If the true cost (marketing included) is closer to $250 MM, then it should definitely gross that much, although I don't know if it will get high enough to be profitable, with distribution/exhibitor costs factored in.

by Anonymousreply 26303/11/2012

The Hollywood Reporter article sums it up; it looks like it isstill a money loser for Disney.

by Anonymousreply 26403/11/2012

That article says that the outcome still isn't certain either way and could still do okay due to positive word of mouth. [quote]Box office observers are now comparing John Carter's potential to Disney's Prince of Persia, which earned $90.8 million domestically and $244 million internationally in 2010 (opinion is divided as to whether John Carter will do more than $200 million offshore)... The good news for Disney was that John Carter received a B+ CinemaScore and was up 25 percent on Saturday, reflecting positive buzz... "While of course we appreciate the larger economics of the film, we're encouraged with how it's been received by audiences and hope to see that generate positive word of mouth," Disney executive vice president of worldwide distribution Dave Hollis said.

by Anonymousreply 26503/11/2012

Partner and I saw it tonight, thought it was fine. Too long and action-crammed, but that's a common fault these days. Not an automatic fan of this kind of flick, but would definitely see a second/third installment. Certainly see where all the money went; I enjoyed it more than AVATAR, as eye-popping without all the lousy Cameron dialogue. Would recommend it.

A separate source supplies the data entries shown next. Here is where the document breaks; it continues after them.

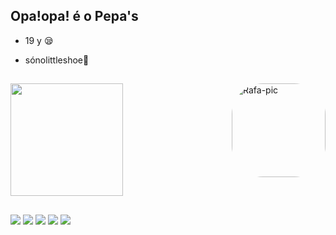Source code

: ## Opa!opa! é o Pepa's
-  19 y 😪

 - sónolittleshoe👞
##
 <a href="https://github.com/Mordidooo">
  <img height="180em" src="https://github-readme-stats.vercel.app/api?username=Mordidooo&show_icons=true&theme=onedark&include_all_commits=true&count_private=true"/>
 <img align="right" alt="Rafa-pic" height="150" style="border-radius:50px;" src="https://i.pinimg.com/564x/aa/79/b3/aa79b39ba29d4ce45b3d1ec61dd8de00.jpg">

##
 <div>

 
 <div>
 <a href= "https://www.instagram.com/ppeps.jpg/" target="_blank"><img src="https://img.shields.io/badge/Instagram-E4405F?style=for-the-badge&logo=instagram&logoColor=white"="_blank"></a>
  <a href= "https://twitter.com/mordidooo" target="_blank"><img src="https://img.shields.io/badge/Twitter-1DA1F2?style=for-the-badge&logo=twitter&logoColor=white"="_blank"></a>
  <a href= "https://discord.gg/wrGBVwvqj7" target="_blank"><img src="https://img.shields.io/badge/Discord-7289DA?style=for-the-badge&logo=discord&logoColor=white"="_blank"></a>
 <a href= "mailto:pedromoreira01092004lemos@gmail.com" target="_blank"><img src="https://img.shields.io/badge/Gmail-D14836?style=for-the-badge&logo=gmail&logoColor=white"="_blank"></a>
 <a href= "https://br.pinterest.com/Mordidooo/" target="_blank"><img src="https://img.shields.io/badge/Pinterest-%23E60023.svg?&style=for-the-badge&logo=Pinterest&logoColor=white"="_blank"></a>
 
 <div>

by Anonymousreply 26603/11/2012

Here's a Forbes article calling a $31m opening domestic weekend a "disaster," then actually resorting to ethnocentricism and racism to explain why it was a huge hit overseas: people who don't speak English don't care about plot, only cool effects!

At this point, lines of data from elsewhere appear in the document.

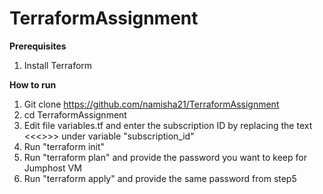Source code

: # TerraformAssignment

**Prerequisites**

1. Install Terraform

**How to run**

1. Git clone https://github.com/namisha21/TerraformAssignment
2. cd TerraformAssignment 
3. Edit file variables.tf and enter the subscription ID by replacing the text <<<<Add Subscription ID here>>>> under variable "subscription_id"
4. Run "terraform init"
5. Run "terraform plan" and provide the password you want to keep for Jumphost VM
6. Run "terraform apply" and provide the same password from step5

The press is getting absolutely desperate with the John Carter hate. Good comments at the link, too.

by Anonymousreply 26703/12/2012

Saw it today. It's good. Much better than Avatar.

by Anonymousreply 26803/12/2012

NY Times' post-mortem places the blame (with assistance from cowardly Disney execs I'm sure) firmly on director Andrew Stanton, who they are quick to point out also had considerable influence on how the picture was marketed. Compares it to how Columbia poured money into "Ishtar" so as not to offend Beatty and Hoffman.

by Anonymousreply 26903/12/2012

Wow. Someone must have peed in someone else's soup, because that movie dissing sure looks quite personal.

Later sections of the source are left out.